BayesMallows (version 2.2.0)

compute_mallows: Preference Learning with the Mallows Rank Model

Description

Compute the posterior distributions of the parameters of the Bayesian Mallows Rank Model, given rankings or preferences stated by a set of assessors.

The BayesMallows package uses the following parametrization of the Mallows rank model mallows1957BayesMallows:

$$p(r|\alpha,\rho) = \frac{1}{Z_{n}(\alpha)} \exp\left\{\frac{-\alpha}{n} d(r,\rho)\right\}$$

where \(r\) is a ranking, \(\alpha\) is a scale parameter, \(\rho\) is the latent consensus ranking, \(Z_{n}(\alpha)\) is the partition function (normalizing constant), and \(d(r,\rho)\) is a distance function measuring the distance between \(r\) and \(\rho\). We refer to vitelli2018;textualBayesMallows for further details of the Bayesian Mallows model.

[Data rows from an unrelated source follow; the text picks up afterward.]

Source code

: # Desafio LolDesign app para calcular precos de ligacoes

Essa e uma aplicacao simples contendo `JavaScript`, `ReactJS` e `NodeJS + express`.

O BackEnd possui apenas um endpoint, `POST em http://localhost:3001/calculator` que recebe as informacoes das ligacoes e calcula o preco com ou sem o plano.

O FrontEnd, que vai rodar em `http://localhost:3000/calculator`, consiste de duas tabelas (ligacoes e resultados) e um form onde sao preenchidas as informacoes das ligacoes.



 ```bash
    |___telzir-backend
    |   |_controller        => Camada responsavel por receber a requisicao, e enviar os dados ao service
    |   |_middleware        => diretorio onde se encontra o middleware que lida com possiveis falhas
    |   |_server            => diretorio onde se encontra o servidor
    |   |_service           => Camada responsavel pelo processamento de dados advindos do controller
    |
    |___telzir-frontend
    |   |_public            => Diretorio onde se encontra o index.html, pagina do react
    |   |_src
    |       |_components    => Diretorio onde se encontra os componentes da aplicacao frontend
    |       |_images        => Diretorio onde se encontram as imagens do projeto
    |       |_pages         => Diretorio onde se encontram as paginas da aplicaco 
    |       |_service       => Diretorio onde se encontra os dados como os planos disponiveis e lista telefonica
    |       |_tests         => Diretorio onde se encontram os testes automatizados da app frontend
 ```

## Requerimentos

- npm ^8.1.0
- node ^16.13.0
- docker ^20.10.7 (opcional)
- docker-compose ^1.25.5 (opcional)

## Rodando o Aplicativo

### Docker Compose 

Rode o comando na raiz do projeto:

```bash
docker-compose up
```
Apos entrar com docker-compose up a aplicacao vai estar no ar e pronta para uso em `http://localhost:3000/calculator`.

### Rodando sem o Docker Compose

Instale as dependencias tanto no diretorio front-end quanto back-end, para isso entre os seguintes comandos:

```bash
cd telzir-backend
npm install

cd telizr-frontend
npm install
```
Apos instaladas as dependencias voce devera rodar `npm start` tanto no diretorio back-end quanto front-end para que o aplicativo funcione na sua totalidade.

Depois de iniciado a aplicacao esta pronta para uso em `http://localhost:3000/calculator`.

compute_mallows always returns posterior distributions of the latent consensus ranking \(\rho\) and the scale parameter \(\alpha\). Several distance measures are supported, and the preferences can take the form of complete or incomplete rankings, as well as pairwise preferences. compute_mallows can also compute mixtures of Mallows models, for clustering of assessors with similar preferences.

Usage

compute_mallows(
  data,
  model_options = set_model_options(),
  compute_options = set_compute_options(),
  priors = set_priors(),
  initial_values = set_initial_values(),
  pfun_estimate = NULL,
  progress_report = set_progress_report(),
  cl = NULL
)

Value

An object of class BayesMallows.

Arguments

data

An object of class "BayesMallowsData" returned from setup_rank_data().

model_options

An object of class "BayesMallowsModelOptions" returned from set_model_options().

compute_options

An object of class "BayesMallowsComputeOptions" returned from set_compute_options().

priors

An object of class "BayesMallowsPriors" returned from set_priors().

initial_values

An object of class "BayesMallowsInitialValues" returned from set_initial_values().

pfun_estimate

Object returned from estimate_partition_function(). Defaults to NULL, and will only be used for footrule, Spearman, or Ulam distances when the cardinalities are not available, cf. get_cardinalities().

progress_report

An object of class "BayesMallowsProgressReported" returned from set_progress_report().

cl

Optional cluster returned from parallel::makeCluster(). If provided, chains will be run in parallel, one on each node of cl.

References

See Also

Other modeling: burnin(), burnin<-(), compute_mallows_mixtures(), compute_mallows_sequentially(), sample_prior(), update_mallows()

Examples

Run this code
# ANALYSIS OF COMPLETE RANKINGS
# The example datasets potato_visual and potato_weighing contain complete
# rankings of 20 items, by 12 assessors. We first analyse these using the Mallows
# model:
set.seed(1)
model_fit <- compute_mallows(
  data = setup_rank_data(rankings = potato_visual),
  compute_options = set_compute_options(nmc = 2000)
  )

# We study the trace plot of the parameters
assess_convergence(model_fit, parameter = "alpha")
assess_convergence(model_fit, parameter = "rho", items = 1:4)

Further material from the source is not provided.